(Stored data entries)

::::::::

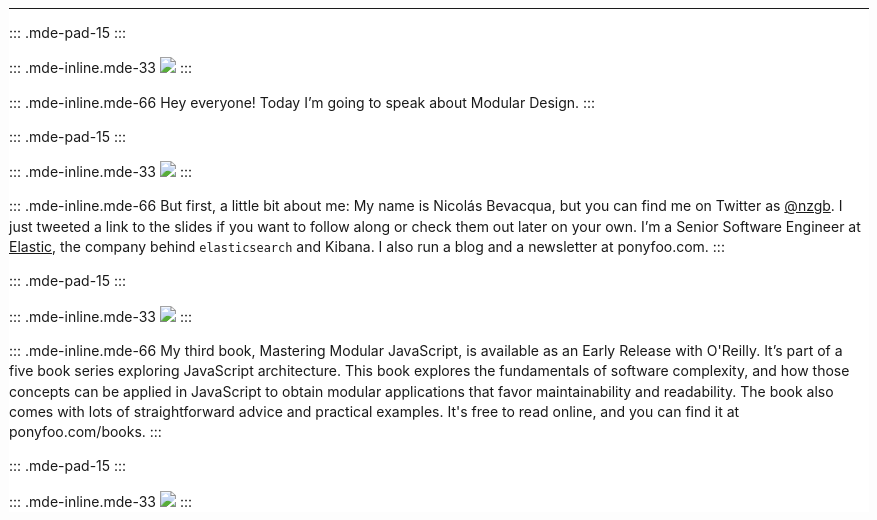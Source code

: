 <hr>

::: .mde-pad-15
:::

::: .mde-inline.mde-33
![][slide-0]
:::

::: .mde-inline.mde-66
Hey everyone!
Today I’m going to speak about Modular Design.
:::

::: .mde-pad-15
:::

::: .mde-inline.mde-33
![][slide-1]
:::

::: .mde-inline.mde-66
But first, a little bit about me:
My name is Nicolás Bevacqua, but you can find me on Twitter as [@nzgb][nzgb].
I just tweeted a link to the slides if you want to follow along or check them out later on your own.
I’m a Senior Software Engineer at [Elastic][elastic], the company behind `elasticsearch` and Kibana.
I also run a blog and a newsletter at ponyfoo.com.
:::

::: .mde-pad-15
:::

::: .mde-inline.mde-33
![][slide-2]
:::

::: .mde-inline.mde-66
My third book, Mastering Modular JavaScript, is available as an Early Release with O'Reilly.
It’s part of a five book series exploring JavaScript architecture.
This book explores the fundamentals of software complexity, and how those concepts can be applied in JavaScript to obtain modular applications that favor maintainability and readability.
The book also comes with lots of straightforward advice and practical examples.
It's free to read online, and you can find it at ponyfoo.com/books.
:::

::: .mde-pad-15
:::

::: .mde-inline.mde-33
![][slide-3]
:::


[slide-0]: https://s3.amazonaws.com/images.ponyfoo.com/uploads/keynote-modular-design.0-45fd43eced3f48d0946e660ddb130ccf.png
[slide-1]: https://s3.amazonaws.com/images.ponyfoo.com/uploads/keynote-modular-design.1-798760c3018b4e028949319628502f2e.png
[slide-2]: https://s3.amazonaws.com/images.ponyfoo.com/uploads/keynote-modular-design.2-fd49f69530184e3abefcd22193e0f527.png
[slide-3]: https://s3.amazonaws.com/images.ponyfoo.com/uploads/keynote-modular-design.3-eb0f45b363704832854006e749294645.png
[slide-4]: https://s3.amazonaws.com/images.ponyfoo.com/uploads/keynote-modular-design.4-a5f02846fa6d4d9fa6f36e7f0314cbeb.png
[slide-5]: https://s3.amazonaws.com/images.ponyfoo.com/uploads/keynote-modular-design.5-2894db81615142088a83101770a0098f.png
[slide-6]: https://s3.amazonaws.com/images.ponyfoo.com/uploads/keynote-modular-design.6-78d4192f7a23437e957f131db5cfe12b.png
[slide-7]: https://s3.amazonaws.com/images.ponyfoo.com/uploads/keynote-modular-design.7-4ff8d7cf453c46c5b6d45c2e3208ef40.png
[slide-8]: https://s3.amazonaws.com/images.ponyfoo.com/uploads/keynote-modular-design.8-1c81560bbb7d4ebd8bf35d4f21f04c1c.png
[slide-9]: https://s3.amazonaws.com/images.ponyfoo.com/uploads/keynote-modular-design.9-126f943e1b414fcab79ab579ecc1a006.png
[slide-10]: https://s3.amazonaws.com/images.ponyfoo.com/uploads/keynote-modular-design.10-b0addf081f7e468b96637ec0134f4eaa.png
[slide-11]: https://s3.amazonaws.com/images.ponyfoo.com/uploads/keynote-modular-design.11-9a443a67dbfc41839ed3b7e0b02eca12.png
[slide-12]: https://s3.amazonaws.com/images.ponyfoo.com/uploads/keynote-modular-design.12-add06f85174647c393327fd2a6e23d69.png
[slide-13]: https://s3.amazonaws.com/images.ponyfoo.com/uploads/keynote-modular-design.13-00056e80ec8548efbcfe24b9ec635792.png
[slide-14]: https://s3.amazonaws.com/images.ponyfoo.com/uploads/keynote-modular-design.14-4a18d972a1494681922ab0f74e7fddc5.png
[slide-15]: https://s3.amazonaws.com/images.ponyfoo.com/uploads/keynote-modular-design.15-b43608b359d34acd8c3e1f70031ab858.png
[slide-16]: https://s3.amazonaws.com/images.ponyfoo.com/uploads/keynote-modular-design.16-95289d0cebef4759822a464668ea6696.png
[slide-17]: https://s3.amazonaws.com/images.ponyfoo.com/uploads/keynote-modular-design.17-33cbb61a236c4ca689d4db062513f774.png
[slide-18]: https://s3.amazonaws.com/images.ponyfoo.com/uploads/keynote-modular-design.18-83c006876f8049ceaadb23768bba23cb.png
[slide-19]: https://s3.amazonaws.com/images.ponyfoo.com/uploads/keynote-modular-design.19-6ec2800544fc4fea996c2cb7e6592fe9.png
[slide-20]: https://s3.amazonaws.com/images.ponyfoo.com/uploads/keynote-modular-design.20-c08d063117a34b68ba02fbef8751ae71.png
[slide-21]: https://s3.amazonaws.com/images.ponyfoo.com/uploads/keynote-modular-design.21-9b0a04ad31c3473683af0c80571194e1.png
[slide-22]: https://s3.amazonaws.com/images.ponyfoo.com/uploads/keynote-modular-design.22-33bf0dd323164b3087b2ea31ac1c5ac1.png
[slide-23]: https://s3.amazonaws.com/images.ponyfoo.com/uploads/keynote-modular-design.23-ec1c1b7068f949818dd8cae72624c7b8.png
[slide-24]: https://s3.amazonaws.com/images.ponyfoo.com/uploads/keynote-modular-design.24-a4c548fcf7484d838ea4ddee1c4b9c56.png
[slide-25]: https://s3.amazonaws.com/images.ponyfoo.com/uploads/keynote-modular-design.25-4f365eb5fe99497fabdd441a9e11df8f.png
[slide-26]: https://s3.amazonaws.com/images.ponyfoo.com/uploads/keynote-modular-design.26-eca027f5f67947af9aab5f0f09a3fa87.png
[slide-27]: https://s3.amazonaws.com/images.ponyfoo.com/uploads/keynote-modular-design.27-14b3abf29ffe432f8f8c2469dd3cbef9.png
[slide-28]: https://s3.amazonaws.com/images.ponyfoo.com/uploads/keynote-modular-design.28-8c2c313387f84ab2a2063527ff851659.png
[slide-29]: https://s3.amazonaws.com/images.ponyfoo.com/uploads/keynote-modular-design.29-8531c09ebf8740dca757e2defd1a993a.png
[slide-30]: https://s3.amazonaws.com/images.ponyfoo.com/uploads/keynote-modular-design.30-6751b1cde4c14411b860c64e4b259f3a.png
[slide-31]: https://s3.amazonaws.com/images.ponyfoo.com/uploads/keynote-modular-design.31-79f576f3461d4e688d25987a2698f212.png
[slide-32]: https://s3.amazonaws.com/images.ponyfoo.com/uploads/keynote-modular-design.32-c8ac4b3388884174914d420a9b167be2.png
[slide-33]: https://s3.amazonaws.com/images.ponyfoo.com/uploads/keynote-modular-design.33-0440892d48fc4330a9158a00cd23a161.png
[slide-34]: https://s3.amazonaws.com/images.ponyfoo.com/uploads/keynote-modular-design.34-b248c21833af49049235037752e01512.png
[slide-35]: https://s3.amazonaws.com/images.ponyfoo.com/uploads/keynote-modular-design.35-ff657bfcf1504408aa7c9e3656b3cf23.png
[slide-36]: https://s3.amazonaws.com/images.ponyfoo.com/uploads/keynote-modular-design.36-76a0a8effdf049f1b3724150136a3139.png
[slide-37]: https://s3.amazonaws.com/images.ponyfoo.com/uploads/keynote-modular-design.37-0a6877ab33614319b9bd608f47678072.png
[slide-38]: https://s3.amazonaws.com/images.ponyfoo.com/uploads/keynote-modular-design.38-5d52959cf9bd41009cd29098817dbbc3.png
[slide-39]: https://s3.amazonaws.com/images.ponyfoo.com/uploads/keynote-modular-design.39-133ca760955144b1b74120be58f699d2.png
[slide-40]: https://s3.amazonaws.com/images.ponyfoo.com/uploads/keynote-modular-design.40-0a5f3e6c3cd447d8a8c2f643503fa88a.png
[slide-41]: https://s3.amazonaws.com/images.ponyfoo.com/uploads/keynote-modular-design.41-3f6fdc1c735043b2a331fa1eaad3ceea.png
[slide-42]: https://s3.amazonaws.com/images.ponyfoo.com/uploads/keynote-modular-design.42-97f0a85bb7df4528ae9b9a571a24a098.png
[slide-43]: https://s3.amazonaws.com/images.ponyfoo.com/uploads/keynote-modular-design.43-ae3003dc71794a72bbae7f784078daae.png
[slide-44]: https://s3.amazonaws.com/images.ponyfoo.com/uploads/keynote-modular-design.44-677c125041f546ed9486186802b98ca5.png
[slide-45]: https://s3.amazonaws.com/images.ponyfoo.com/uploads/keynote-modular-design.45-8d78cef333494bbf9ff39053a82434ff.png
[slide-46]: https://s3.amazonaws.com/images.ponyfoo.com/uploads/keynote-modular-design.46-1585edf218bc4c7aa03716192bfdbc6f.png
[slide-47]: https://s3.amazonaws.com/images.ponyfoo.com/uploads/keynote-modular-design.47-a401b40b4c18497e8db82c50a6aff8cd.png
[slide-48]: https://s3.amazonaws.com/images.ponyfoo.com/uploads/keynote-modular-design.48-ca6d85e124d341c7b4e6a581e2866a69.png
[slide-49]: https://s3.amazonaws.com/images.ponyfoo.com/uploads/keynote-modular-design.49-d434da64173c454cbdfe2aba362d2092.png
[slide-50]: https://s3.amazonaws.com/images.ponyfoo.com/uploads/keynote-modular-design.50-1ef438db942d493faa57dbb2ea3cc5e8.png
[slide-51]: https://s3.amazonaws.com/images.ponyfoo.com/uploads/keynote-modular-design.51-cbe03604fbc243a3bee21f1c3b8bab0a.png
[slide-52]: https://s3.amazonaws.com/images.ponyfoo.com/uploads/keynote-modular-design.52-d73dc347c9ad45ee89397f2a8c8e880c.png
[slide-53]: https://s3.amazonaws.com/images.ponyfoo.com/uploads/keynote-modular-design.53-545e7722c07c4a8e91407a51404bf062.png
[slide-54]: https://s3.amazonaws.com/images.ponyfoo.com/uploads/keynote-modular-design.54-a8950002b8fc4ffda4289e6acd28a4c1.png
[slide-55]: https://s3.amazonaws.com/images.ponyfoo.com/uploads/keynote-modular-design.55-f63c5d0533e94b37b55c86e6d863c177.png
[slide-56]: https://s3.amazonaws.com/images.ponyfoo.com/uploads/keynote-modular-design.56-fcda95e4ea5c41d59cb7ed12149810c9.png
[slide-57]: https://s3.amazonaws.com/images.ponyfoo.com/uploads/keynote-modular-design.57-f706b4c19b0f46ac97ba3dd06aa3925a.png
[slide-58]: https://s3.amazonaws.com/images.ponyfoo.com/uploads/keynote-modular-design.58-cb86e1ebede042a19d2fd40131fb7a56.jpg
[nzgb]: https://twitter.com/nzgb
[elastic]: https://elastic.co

::::::::

WHAT THE EXERCISE ASKS: Print the entries as they stand, first line through the line holding "This book explores", with every picture removed.

YOUR RESPONSE:
Source code

: <hr>

::: .mde-pad-15
:::

::: .mde-inline.mde-33
![][slide-0]
:::

::: .mde-inline.mde-66
Hey everyone!
Today I’m going to speak about Modular Design.
:::

::: .mde-pad-15
:::

::: .mde-inline.mde-33
![][slide-1]
:::

::: .mde-inline.mde-66
But first, a little bit about me:
My name is Nicolás Bevacqua, but you can find me on Twitter as [@nzgb][nzgb].
I just tweeted a link to the slides if you want to follow along or check them out later on your own.
I’m a Senior Software Engineer at [Elastic][elastic], the company behind `elasticsearch` and Kibana.
I also run a blog and a newsletter at ponyfoo.com.
:::

::: .mde-pad-15
:::

::: .mde-inline.mde-33
![][slide-2]
:::

::: .mde-inline.mde-66
My third book, Mastering Modular JavaScript, is available as an Early Release with O'Reilly.
It’s part of a five book series exploring JavaScript architecture.
This book explores the fundamentals of software complexity, and how those concepts can be applied in JavaScript to obtain modular applications that favor maintainability and readability.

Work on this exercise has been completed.